### Your objective
No pictures belong in the copy. Retype exactly, and only, the stretch of lines below from the one with "Accept a validated" through the one with "This work was".

┌──

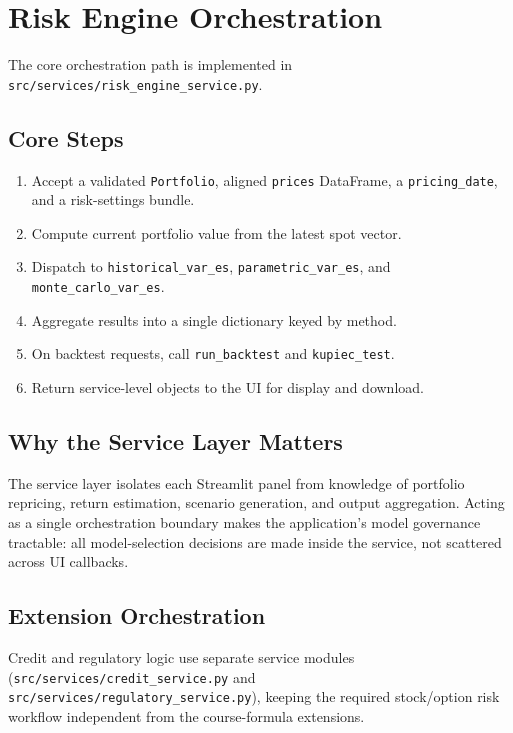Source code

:\documentclass[11pt]{article}
\newcommand{\code}[1]{\texttt{#1}}
\begin{document}
\section{Risk Engine Orchestration}

The core orchestration path is implemented in
\code{src/services/risk\_engine\_service.py}.

\subsection{Core Steps}

\begin{enumerate}
  \item Accept a validated \code{Portfolio}, aligned \code{prices} DataFrame,
    a \code{pricing\_date}, and a risk-settings bundle.
  \item Compute current portfolio value from the latest spot vector.
  \item Dispatch to \code{historical\_var\_es}, \code{parametric\_var\_es},
    and \code{monte\_carlo\_var\_es}.
  \item Aggregate results into a single dictionary keyed by method.
  \item On backtest requests, call \code{run\_backtest} and
    \code{kupiec\_test}.
  \item Return service-level objects to the UI for display and download.
\end{enumerate}

\subsection{Why the Service Layer Matters}

The service layer isolates each Streamlit panel from knowledge of
portfolio repricing, return estimation, scenario generation, and output
aggregation.  Acting as a single orchestration boundary makes the
application's model governance tractable: all model-selection decisions
are made inside the service, not scattered across UI callbacks.

\subsection{Extension Orchestration}

Credit and regulatory logic use separate service modules
(\code{src/services/credit\_service.py} and
\code{src/services/regulatory\_service.py}), keeping the required
stock/option risk workflow independent from the course-formula extensions.
\end{document}
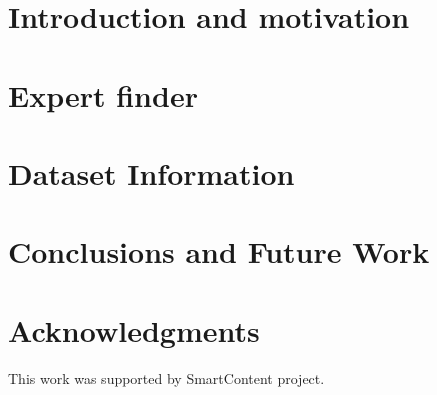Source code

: \documentclass{llncs}
\begin{document}
\section{Introduction and motivation}\label{sec:Introduction}


%

\section{Expert finder}\label{sec:Motivation}


\section{Dataset Information}\label{sec:DataInfo}


%


\section{Conclusions and Future Work}\label{sec:Conclusions}





\section*{Acknowledgments}

This work was supported by SmartContent project.



%






\clearpage
{} %
\renewcommand{\indexname}{Author Index}
\printindex \clearpage
{} %
\renewcommand{\indexname}{Subject Index}
%
\end{document}

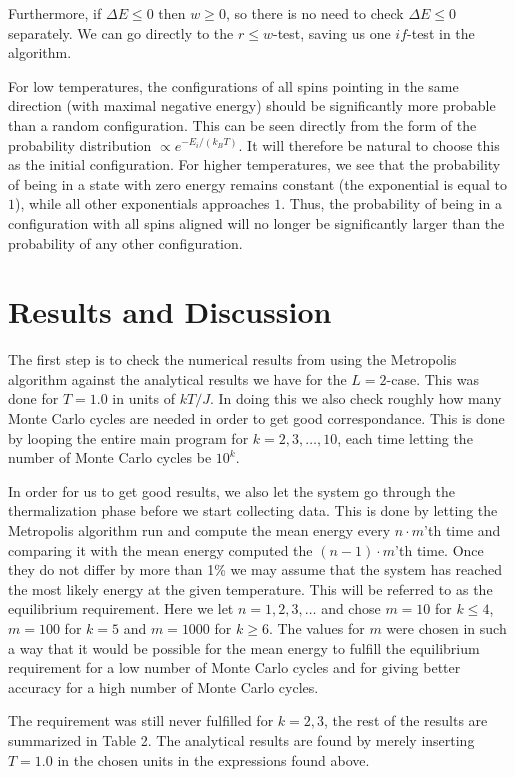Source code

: \documentclass[english, 12pt]{article}
\begin{document}
Furthermore, if $\Delta E\leq 0$ then $w\geq0$, so there is no need to check $\Delta E\leq0$ separately. We can go directly to the $r\leq w$-test, saving us one $if$-test in the algorithm.

For low temperatures, the configurations of all spins pointing in the same direction (with maximal negative energy) should be significantly more probable than a random configuration. This can be seen directly from the form of the probability distribution $\propto e^{-E_i/(k_BT)}$. It will therefore be natural to choose this as the initial configuration. For higher temperatures, we see that the probability of being in a state with zero energy remains constant (the exponential is equal to $1$), while all other exponentials approaches $1$. Thus, the probability of being in a configuration with all spins aligned will no longer be significantly larger than the probability of any other configuration.

\section{Results and Discussion}

The first step is to check the numerical results from using the Metropolis algorithm against the analytical results we have for the $L=2$-case. This was done for $T=1.0$ in units of $kT/J$. In doing this we also check roughly how many Monte Carlo cycles are needed in order to get good correspondance. This is done by looping the entire main program for $k = 2,3,\dots,10$, each time letting the number of Monte Carlo cycles be $10^k$.

In order for us to get good results, we also let the system go through the thermalization phase before we start collecting data. This is done by letting the Metropolis algorithm run and compute the mean energy every $n\cdot m$'th time and comparing it with the mean energy computed the $(n-1)\cdot m$'th time. Once they do not differ by more than 1\% we may assume that the system has reached the most likely energy at the given temperature. This will be referred to as the equilibrium requirement. Here we let $n=1,2,3,\dots$ and chose $m=10$ for $k\leq 4$, $m=100$ for $k=5$ and $m=1000$ for $k\geq 6$. The values for $m$ were chosen in such a way that it would be possible for the mean energy to fulfill the equilibrium requirement for a low number of Monte Carlo cycles and for giving better accuracy for a high number of Monte Carlo cycles.

The requirement was still never fulfilled for $k=2,3$, the rest of the results are summarized in Table 2. The analytical results are found by merely inserting $T = 1.0$ in the chosen units in the expressions found above.
\end{document}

└──

### Worked solution
  \item Accept a validated \code{Portfolio}, aligned \code{prices} DataFrame,
    a \code{pricing\_date}, and a risk-settings bundle.
  \item Compute current portfolio value from the latest spot vector.
  \item Dispatch to \code{historical\_var\_es}, \code{parametric\_var\_es},
    and \code{monte\_carlo\_var\_es}.
  \item Aggregate results into a single dictionary keyed by method.
  \item On backtest requests, call \code{run\_backtest} and
    \code{kupiec\_test}.
  \item Return service-level objects to the UI for display and download.
\end{enumerate}

\subsection{Why the Service Layer Matters}

The service layer isolates each Streamlit panel from knowledge of
portfolio repricing, return estimation, scenario generation, and output
aggregation.  Acting as a single orchestration boundary makes the
application's model governance tractable: all model-selection decisions
are made inside the service, not scattered across UI callbacks.

\subsection{Extension Orchestration}

Credit and regulatory logic use separate service modules
(\code{src/services/credit\_service.py} and
\code{src/services/regulatory\_service.py}), keeping the required
stock/option risk workflow independent from the course-formula extensions.
\end{document}
Source code

: \documentclass{llncs}
\begin{document}
\section{Introduction and motivation}\label{sec:Introduction}


%

\section{Expert finder}\label{sec:Motivation}


\section{Dataset Information}\label{sec:DataInfo}


%


\section{Conclusions and Future Work}\label{sec:Conclusions}





\section*{Acknowledgments}

This work was supported by SmartContent project.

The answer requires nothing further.